* ACTION ITEM
Give an exact copy of the line that has "## 2.2 复制算法（Copying）" and of every line below it, through the last, with nothing else.

Records from a data source:
━━━━━━

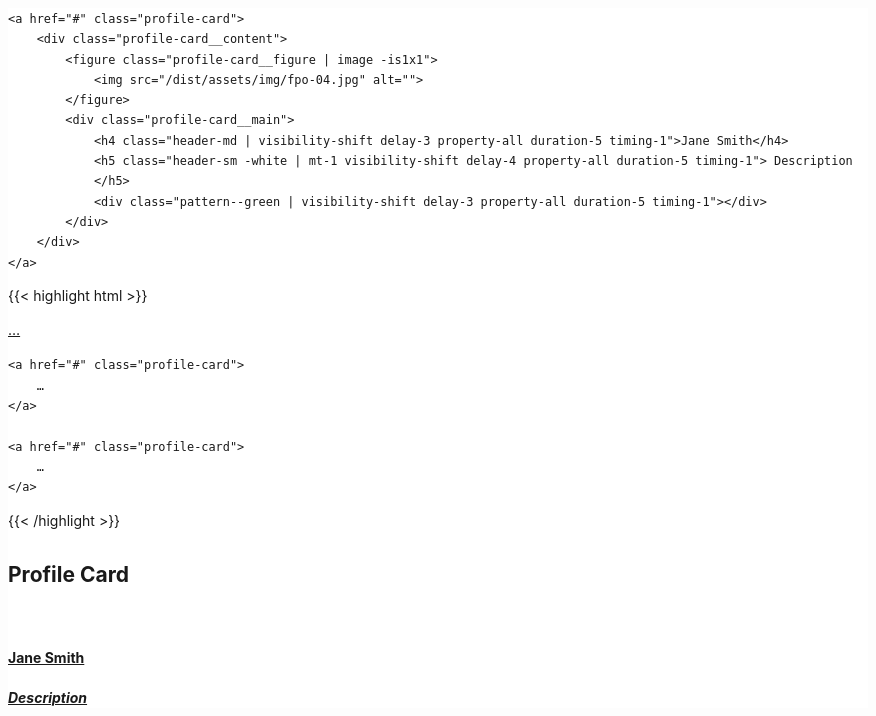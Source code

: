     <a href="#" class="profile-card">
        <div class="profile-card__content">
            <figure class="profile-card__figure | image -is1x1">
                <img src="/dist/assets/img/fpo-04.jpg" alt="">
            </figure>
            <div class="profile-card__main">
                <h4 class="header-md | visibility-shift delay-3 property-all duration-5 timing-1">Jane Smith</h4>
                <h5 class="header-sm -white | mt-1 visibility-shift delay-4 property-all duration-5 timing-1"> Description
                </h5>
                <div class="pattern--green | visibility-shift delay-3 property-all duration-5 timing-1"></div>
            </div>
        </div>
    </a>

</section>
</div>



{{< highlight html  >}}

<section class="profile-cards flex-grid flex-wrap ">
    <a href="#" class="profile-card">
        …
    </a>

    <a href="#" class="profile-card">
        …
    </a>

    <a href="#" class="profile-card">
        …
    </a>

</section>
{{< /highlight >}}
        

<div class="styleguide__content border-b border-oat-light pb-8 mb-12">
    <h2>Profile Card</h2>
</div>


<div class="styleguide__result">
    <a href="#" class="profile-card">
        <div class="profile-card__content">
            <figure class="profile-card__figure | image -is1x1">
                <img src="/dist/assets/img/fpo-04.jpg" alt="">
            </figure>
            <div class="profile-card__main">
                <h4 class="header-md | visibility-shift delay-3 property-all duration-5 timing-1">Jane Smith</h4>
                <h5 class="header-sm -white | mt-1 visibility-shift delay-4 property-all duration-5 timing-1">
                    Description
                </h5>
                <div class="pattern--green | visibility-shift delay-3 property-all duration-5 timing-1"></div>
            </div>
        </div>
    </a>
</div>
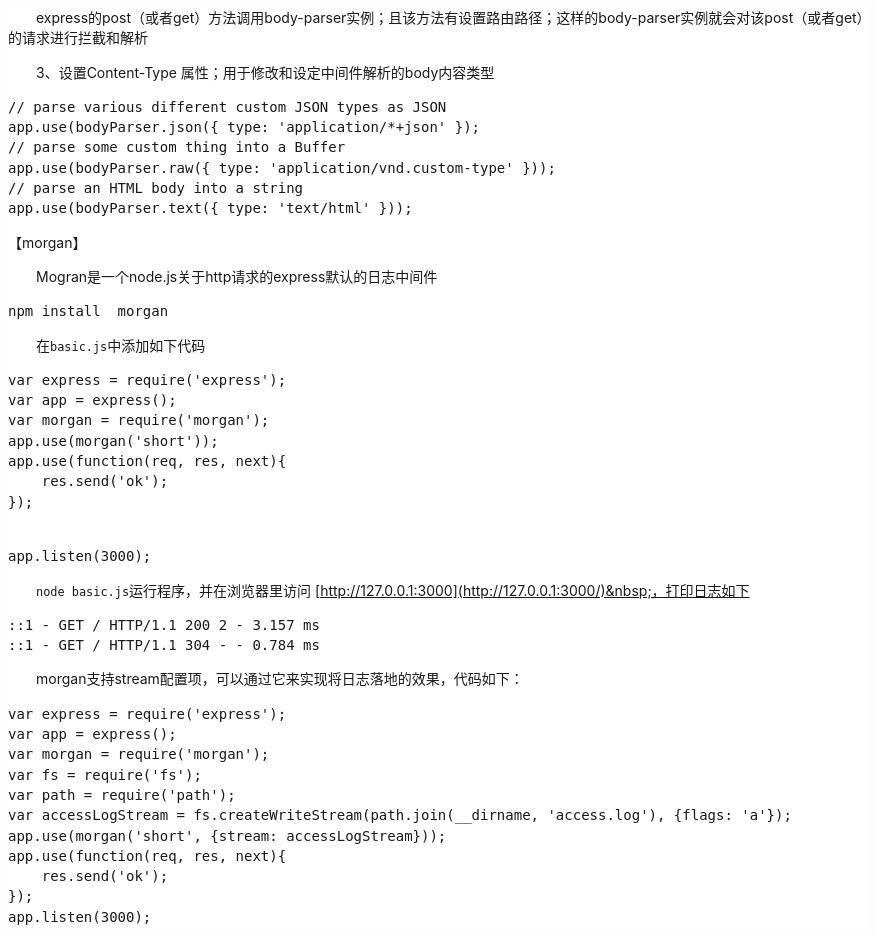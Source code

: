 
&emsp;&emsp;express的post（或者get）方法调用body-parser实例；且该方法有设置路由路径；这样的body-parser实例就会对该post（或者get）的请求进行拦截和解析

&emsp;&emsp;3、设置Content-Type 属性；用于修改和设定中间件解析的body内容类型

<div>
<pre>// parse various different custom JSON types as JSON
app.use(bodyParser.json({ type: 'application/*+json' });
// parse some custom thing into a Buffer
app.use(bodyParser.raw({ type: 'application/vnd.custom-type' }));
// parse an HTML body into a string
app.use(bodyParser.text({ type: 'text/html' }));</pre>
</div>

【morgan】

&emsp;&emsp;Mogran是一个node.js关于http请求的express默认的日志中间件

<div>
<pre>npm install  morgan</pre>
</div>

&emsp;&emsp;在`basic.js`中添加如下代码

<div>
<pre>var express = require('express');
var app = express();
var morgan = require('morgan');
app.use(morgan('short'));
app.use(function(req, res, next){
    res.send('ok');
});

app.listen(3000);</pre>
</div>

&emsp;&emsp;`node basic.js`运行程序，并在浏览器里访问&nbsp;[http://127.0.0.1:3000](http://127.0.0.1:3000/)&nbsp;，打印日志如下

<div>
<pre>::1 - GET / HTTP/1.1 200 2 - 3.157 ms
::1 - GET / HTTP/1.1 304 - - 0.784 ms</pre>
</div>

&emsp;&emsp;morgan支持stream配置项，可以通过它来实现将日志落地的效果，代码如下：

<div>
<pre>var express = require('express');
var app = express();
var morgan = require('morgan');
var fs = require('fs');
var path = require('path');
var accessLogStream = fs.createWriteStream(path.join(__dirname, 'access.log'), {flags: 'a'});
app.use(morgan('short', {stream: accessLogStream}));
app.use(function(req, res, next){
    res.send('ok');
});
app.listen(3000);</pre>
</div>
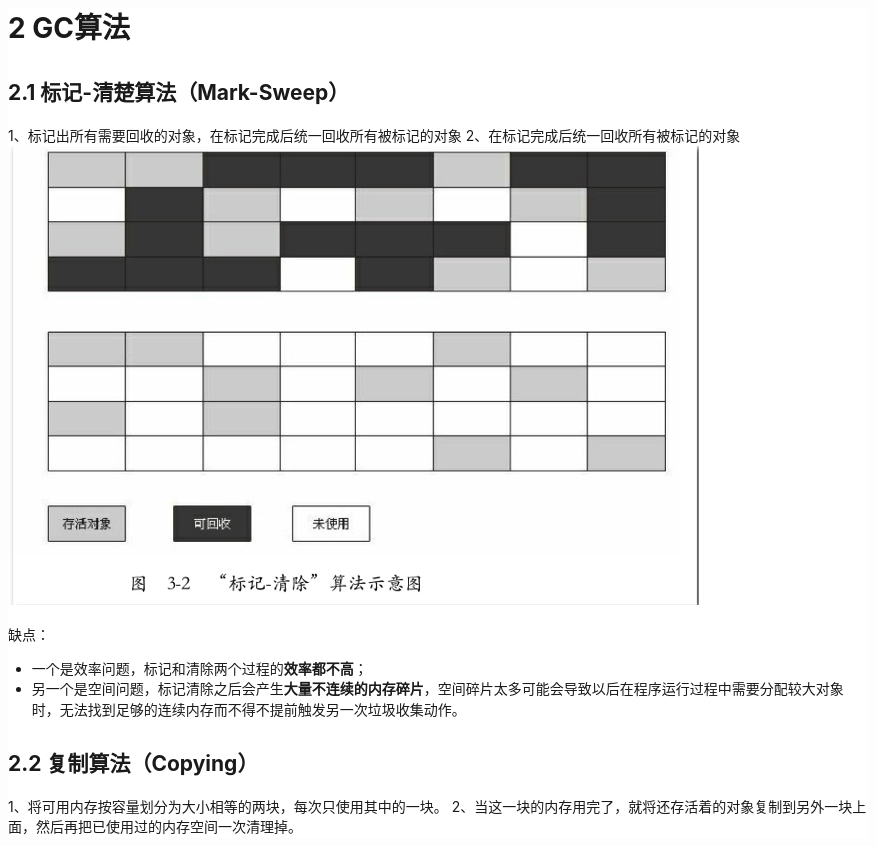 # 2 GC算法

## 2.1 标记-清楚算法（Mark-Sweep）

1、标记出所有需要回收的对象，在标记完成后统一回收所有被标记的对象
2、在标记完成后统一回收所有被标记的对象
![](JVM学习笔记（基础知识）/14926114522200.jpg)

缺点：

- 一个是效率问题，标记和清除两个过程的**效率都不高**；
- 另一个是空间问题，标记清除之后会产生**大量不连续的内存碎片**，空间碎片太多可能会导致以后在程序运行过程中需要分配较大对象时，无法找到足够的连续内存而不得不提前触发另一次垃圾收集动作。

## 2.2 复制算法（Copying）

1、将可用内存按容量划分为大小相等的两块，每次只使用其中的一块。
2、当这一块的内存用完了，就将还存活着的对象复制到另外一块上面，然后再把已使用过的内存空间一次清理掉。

━━━━━━

* OUTPUT
## 2.2 复制算法（Copying）

1、将可用内存按容量划分为大小相等的两块，每次只使用其中的一块。
2、当这一块的内存用完了，就将还存活着的对象复制到另外一块上面，然后再把已使用过的内存空间一次清理掉。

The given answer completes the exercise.